Your task:
Throughout the listing below, show every line in which "Hidden" occurs.

Input for this task:
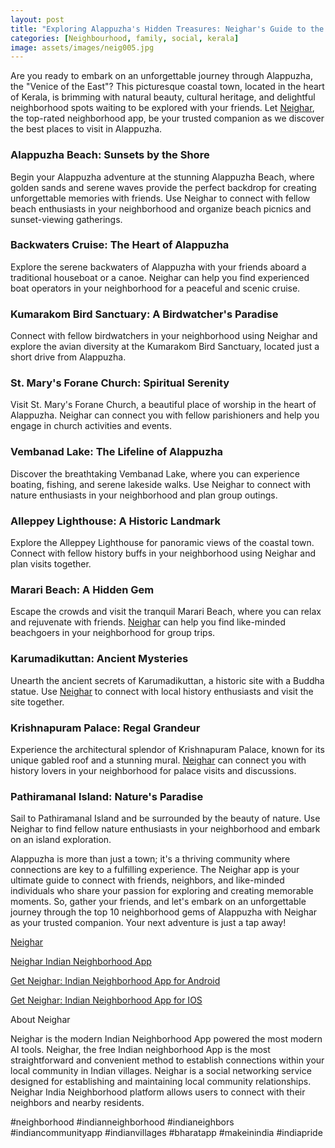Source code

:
 ```yaml
---
layout: post
title: "Exploring Alappuzha's Hidden Treasures: Neighar's Guide to the Top 10 Neighborhood Gems with Friends"
categories: [Neighbourhood, family, social, kerala]
image: assets/images/neig005.jpg
---
```



Are you ready to embark on an unforgettable journey through Alappuzha, the "Venice of the East"? This picturesque coastal town, located in the heart of Kerala, is brimming with natural beauty, cultural heritage, and delightful neighborhood spots waiting to be explored with your friends. Let [Neighar](https://play.google.com/store/apps/details?id=com.neighar.app&hl=en_IN&gl=US), the top-rated neighborhood app, be your trusted companion as we discover the best places to visit in Alappuzha.

### Alappuzha Beach: Sunsets by the Shore

Begin your Alappuzha adventure at the stunning Alappuzha Beach, where golden sands and serene waves provide the perfect backdrop for creating unforgettable memories with friends. Use Neighar to connect with fellow beach enthusiasts in your neighborhood and organize beach picnics and sunset-viewing gatherings.

### Backwaters Cruise: The Heart of Alappuzha

Explore the serene backwaters of Alappuzha with your friends aboard a traditional houseboat or a canoe. Neighar can help you find experienced boat operators in your neighborhood for a peaceful and scenic cruise.

### Kumarakom Bird Sanctuary: A Birdwatcher's Paradise

Connect with fellow birdwatchers in your neighborhood using Neighar and explore the avian diversity at the Kumarakom Bird Sanctuary, located just a short drive from Alappuzha.

### St. Mary's Forane Church: Spiritual Serenity

Visit St. Mary's Forane Church, a beautiful place of worship in the heart of Alappuzha. Neighar can connect you with fellow parishioners and help you engage in church activities and events.

### Vembanad Lake: The Lifeline of Alappuzha

Discover the breathtaking Vembanad Lake, where you can experience boating, fishing, and serene lakeside walks. Use Neighar to connect with nature enthusiasts in your neighborhood and plan group outings.

### Alleppey Lighthouse: A Historic Landmark

Explore the Alleppey Lighthouse for panoramic views of the coastal town. Connect with fellow history buffs in your neighborhood using Neighar and plan visits together.

### Marari Beach: A Hidden Gem

Escape the crowds and visit the tranquil Marari Beach, where you can relax and rejuvenate with friends. [Neighar](https://play.google.com/store/apps/details?id=com.neighar.app&hl=en_IN&gl=US) can help you find like-minded beachgoers in your neighborhood for group trips.

### Karumadikuttan: Ancient Mysteries

Unearth the ancient secrets of Karumadikuttan, a historic site with a Buddha statue. Use [Neighar](https://play.google.com/store/apps/details?id=com.neighar.app&hl=en_IN&gl=US) to connect with local history enthusiasts and visit the site together.

### Krishnapuram Palace: Regal Grandeur

Experience the architectural splendor of Krishnapuram Palace, known for its unique gabled roof and a stunning mural. [Neighar](https://play.google.com/store/apps/details?id=com.neighar.app&hl=en_IN&gl=US) can connect you with history lovers in your neighborhood for palace visits and discussions.

### Pathiramanal Island: Nature's Paradise

Sail to Pathiramanal Island and be surrounded by the beauty of nature. Use Neighar to find fellow nature enthusiasts in your neighborhood and embark on an island exploration.

Alappuzha is more than just a town; it's a thriving community where connections are key to a fulfilling experience. The Neighar app is your ultimate guide to connect with friends, neighbors, and like-minded individuals who share your passion for exploring and creating memorable moments. So, gather your friends, and let's embark on an unforgettable journey through the top 10 neighborhood gems of Alappuzha with Neighar as your trusted companion. Your next adventure is just a tap away!


[Neighar](https://www.neighar.com)

[Neighar Indian Neighborhood App](https://neighar.com/download)

[Get Neighar: Indian Neighborhood App for Android](https://play.google.com/store/apps/details?id=com.neighar.app)

[Get Neighar: Indian Neighborhood App for IOS](https://apps.apple.com/us/app/neighar-india-neighborhood-app/id6471035218)

About Neighar

Neighar is the modern Indian Neighborhood App powered the most modern AI tools. Neighar, the free Indian neighborhood App is the most straightforward and convenient method to establish connections within your local community in Indian villages. Neighar is a social networking service designed for establishing and maintaining local community relationships. Neighar India Neighborhood platform allows users to connect with their neighbors and nearby residents.

#neighborhood #indianneighborhood #indianeighbors #indiancommunityapp #indianvillages #bharatapp #makeinindia #indiapride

Solution for this problem:
title: "Exploring Alappuzha's Hidden Treasures: Neighar's Guide to the Top 10 Neighborhood Gems with Friends"
### Marari Beach: A Hidden Gem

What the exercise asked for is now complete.